Records:
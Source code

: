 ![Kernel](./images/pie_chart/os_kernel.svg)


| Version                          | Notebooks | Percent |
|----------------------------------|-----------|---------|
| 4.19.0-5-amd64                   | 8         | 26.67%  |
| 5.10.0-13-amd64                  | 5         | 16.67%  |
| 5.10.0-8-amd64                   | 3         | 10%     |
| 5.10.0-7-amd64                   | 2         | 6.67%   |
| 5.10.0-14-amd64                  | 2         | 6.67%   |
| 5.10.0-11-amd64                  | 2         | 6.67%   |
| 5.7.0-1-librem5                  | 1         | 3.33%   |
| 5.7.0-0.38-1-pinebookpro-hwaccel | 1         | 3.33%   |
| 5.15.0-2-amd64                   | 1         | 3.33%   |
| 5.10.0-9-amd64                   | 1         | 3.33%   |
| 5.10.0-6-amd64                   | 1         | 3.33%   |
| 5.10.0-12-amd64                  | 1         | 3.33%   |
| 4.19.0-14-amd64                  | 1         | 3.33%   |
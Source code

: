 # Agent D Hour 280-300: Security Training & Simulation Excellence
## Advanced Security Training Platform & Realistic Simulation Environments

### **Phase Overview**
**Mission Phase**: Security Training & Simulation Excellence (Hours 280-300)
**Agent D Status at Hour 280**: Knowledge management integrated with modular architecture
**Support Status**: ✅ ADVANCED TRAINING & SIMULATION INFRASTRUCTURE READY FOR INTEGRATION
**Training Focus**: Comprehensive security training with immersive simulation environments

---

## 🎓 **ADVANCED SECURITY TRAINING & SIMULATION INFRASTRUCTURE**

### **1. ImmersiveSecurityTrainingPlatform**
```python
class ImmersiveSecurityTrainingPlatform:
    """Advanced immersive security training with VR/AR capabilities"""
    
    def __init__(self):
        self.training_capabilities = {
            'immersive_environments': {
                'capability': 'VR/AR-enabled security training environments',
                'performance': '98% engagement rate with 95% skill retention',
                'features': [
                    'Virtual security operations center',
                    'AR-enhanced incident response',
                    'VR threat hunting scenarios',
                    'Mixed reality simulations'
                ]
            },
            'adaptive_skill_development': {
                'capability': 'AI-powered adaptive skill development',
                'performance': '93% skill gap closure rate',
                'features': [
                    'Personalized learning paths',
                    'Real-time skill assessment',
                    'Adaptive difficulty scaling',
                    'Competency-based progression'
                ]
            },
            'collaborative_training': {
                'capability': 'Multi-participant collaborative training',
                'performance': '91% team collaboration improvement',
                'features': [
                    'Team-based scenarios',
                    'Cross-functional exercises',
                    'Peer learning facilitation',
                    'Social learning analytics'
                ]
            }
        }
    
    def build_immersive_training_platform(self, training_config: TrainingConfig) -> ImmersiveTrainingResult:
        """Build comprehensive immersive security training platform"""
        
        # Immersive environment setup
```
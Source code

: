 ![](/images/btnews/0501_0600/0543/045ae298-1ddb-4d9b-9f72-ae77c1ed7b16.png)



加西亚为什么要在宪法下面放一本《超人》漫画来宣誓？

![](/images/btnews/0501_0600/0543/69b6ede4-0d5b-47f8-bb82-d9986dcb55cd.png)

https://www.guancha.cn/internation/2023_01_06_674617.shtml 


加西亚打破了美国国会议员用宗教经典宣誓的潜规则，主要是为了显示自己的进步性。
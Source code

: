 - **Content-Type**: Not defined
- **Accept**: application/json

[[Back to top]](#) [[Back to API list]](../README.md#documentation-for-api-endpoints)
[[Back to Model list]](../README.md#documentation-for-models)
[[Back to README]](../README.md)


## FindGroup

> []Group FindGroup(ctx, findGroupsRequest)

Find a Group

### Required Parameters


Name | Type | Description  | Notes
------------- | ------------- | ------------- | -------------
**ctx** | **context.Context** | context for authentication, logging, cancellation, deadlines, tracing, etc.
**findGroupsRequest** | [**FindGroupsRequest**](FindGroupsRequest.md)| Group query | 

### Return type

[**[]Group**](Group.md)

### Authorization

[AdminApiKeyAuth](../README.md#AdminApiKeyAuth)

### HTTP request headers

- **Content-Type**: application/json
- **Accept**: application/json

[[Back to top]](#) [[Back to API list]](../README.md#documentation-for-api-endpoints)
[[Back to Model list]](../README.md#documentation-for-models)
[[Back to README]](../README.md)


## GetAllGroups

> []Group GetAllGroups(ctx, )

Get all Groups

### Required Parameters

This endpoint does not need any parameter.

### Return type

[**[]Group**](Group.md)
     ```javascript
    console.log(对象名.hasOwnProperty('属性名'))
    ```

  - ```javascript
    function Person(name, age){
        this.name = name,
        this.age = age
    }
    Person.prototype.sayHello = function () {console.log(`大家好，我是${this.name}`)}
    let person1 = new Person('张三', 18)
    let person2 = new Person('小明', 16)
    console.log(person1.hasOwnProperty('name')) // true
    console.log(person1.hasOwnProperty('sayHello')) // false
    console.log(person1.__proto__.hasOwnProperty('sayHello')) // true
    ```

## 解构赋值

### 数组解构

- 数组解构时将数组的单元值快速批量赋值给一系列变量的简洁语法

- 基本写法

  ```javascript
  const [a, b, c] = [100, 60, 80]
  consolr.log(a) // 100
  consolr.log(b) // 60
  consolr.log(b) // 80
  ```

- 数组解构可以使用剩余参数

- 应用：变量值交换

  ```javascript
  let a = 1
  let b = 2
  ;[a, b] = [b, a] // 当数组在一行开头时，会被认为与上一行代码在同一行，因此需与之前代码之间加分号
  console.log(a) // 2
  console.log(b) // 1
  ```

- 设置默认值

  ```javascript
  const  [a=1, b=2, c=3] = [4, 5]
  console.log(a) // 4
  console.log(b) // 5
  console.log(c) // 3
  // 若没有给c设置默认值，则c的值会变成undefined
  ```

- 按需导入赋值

Task prompt: Some of the data mentions "images". Copy every line where it does.

Answer for the task:
: ![Kernel](./images/pie_chart/os_kernel.svg)
: ![](/images/btnews/0501_0600/0543/045ae298-1ddb-4d9b-9f72-ae77c1ed7b16.png)
![](/images/btnews/0501_0600/0543/69b6ede4-0d5b-47f8-bb82-d9986dcb55cd.png)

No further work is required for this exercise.